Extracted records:
*** Begin section ***
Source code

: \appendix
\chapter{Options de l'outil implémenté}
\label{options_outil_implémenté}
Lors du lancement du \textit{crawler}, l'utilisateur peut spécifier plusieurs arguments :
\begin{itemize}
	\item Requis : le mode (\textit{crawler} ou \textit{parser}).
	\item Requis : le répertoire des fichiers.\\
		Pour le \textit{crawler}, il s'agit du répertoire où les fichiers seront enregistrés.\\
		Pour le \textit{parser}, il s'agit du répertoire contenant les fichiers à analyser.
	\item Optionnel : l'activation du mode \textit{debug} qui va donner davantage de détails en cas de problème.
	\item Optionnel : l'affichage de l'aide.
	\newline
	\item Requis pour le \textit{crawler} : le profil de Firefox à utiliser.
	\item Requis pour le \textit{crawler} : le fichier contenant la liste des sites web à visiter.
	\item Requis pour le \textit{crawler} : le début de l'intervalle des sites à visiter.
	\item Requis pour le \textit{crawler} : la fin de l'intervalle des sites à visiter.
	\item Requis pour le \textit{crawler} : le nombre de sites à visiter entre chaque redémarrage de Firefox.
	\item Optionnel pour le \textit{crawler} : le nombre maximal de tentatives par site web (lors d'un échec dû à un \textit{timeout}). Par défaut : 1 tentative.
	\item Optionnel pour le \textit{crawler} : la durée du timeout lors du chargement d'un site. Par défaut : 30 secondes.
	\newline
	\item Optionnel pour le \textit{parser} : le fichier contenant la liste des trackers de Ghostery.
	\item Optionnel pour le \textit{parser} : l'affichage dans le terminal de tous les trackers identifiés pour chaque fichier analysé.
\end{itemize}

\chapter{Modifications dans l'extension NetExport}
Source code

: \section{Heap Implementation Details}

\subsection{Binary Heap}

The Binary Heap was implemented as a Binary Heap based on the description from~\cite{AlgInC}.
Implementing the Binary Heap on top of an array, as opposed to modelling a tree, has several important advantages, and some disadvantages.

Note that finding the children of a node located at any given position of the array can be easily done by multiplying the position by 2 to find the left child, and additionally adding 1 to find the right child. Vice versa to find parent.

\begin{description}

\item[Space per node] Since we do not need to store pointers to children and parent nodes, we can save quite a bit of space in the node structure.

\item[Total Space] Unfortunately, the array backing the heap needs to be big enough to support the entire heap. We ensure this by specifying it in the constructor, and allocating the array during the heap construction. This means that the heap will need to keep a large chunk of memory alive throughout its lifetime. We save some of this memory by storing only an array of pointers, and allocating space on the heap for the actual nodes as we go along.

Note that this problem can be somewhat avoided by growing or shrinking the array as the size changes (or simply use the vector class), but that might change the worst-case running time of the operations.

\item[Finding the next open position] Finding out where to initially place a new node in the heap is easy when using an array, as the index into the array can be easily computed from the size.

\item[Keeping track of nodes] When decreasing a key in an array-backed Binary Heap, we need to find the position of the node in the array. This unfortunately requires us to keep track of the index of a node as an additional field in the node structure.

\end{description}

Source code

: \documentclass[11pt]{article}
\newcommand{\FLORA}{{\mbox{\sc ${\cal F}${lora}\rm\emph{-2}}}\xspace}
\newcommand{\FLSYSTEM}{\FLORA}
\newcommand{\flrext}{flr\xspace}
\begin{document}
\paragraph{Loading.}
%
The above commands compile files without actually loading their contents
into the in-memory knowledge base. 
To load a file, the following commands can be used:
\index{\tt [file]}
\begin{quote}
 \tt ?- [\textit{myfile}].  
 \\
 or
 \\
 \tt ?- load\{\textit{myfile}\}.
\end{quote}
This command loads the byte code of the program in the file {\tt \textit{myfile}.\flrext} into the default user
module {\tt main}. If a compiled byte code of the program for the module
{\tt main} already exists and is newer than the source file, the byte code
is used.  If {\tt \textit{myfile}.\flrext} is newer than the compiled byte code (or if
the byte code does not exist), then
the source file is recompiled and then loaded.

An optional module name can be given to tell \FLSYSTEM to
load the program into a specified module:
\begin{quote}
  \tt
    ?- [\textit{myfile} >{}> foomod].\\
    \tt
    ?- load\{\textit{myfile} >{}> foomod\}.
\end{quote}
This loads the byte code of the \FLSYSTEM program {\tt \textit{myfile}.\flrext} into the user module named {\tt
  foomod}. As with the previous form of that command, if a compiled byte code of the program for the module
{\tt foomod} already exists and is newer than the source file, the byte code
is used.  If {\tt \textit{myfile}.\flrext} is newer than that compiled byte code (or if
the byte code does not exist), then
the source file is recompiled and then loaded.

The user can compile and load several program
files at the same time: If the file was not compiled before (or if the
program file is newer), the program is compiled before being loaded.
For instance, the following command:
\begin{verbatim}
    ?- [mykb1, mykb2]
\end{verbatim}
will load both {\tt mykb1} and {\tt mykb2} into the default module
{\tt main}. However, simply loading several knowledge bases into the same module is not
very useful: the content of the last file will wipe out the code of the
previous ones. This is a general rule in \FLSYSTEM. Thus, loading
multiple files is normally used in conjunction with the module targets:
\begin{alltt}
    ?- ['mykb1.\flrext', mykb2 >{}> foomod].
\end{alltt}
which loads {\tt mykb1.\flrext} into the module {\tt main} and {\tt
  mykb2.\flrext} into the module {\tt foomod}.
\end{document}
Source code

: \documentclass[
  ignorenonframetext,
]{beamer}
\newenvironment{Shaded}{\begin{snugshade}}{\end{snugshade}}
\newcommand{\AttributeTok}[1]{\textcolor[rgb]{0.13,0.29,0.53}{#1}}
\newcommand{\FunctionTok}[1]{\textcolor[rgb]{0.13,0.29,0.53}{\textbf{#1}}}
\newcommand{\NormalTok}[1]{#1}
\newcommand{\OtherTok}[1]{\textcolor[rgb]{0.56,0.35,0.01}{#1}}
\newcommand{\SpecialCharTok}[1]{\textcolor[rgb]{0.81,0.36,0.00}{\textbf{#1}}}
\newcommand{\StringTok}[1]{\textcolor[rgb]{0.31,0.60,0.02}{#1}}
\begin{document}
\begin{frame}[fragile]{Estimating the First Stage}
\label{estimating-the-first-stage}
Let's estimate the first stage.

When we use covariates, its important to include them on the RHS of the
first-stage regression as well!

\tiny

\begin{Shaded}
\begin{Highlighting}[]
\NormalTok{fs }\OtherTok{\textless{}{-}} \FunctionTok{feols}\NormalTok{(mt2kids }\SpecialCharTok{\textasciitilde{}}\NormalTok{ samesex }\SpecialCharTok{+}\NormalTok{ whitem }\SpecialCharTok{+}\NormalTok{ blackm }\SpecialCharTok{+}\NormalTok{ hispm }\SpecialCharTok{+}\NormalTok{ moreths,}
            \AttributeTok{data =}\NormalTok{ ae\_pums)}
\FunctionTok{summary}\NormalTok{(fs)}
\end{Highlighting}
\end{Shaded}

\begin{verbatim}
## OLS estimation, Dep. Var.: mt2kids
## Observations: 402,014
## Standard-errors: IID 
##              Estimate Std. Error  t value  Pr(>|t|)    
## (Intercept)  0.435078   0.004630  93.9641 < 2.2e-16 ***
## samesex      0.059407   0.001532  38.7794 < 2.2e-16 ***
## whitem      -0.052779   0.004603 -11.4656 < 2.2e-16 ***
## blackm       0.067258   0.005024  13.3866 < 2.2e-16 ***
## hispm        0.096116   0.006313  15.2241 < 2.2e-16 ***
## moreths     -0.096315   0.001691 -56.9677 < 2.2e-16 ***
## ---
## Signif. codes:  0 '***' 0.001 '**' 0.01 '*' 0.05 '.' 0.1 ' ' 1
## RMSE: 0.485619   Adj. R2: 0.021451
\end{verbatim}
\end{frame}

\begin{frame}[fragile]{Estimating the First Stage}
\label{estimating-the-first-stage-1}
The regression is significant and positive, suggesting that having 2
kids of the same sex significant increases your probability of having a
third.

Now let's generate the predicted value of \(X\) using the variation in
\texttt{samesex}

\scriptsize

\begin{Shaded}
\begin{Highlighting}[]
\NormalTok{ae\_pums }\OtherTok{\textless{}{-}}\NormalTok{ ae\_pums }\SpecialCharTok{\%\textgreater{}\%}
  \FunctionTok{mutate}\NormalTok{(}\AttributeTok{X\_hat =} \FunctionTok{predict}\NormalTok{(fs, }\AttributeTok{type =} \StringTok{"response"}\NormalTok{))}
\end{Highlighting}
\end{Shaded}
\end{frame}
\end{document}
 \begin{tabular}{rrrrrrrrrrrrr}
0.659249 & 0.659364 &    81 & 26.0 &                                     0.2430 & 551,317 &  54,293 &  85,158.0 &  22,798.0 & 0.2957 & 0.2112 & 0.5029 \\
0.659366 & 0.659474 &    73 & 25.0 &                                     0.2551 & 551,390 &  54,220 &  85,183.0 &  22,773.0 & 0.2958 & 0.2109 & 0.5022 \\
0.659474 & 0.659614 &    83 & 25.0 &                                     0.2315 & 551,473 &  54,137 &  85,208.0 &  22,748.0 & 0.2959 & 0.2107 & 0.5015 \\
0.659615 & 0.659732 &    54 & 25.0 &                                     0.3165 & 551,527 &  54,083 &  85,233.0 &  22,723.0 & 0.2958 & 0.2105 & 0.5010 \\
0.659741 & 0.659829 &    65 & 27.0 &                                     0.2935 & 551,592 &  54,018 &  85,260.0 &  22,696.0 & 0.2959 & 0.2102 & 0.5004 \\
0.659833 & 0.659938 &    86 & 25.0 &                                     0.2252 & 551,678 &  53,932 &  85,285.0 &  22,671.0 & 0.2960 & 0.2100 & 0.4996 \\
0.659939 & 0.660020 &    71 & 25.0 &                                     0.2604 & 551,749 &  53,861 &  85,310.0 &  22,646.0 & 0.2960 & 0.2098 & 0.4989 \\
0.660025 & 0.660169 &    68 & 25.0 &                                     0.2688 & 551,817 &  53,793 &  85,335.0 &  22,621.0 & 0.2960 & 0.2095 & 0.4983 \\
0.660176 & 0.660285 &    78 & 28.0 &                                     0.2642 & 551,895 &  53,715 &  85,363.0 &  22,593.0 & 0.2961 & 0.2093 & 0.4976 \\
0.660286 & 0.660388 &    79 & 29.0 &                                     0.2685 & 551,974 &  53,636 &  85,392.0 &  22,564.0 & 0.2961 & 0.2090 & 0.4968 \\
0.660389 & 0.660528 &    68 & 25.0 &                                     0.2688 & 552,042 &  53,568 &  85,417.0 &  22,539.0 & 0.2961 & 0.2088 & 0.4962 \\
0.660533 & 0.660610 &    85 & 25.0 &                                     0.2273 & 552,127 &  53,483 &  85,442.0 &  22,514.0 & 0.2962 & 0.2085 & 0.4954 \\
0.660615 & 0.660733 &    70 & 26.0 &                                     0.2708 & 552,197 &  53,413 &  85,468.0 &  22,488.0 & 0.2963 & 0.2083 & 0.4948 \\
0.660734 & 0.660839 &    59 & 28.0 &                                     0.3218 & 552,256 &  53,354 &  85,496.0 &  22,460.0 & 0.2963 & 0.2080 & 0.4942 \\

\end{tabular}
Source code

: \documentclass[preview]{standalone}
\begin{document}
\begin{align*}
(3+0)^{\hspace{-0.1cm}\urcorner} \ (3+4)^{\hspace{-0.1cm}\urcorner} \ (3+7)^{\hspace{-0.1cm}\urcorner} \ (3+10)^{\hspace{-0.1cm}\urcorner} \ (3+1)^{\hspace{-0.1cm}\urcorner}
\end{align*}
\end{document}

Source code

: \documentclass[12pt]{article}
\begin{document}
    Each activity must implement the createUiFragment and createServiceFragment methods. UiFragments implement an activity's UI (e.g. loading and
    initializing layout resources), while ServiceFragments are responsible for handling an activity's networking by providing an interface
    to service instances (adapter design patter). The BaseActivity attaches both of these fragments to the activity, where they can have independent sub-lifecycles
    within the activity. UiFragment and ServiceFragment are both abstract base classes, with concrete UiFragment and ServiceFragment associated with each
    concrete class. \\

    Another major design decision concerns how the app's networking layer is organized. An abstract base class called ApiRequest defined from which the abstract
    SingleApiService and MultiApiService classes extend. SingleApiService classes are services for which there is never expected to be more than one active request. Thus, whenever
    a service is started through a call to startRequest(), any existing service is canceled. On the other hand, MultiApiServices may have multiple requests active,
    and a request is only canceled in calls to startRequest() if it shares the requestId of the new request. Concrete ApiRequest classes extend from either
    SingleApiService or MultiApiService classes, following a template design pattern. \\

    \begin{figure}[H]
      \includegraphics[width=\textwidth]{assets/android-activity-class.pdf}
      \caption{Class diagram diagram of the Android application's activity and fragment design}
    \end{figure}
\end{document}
*** End section ***
__EXERCISE DETAILS__. Within the entries above, how many lines hold the string "affichage"? State the number with no other words.

__EXPECTED ANSWER__. 2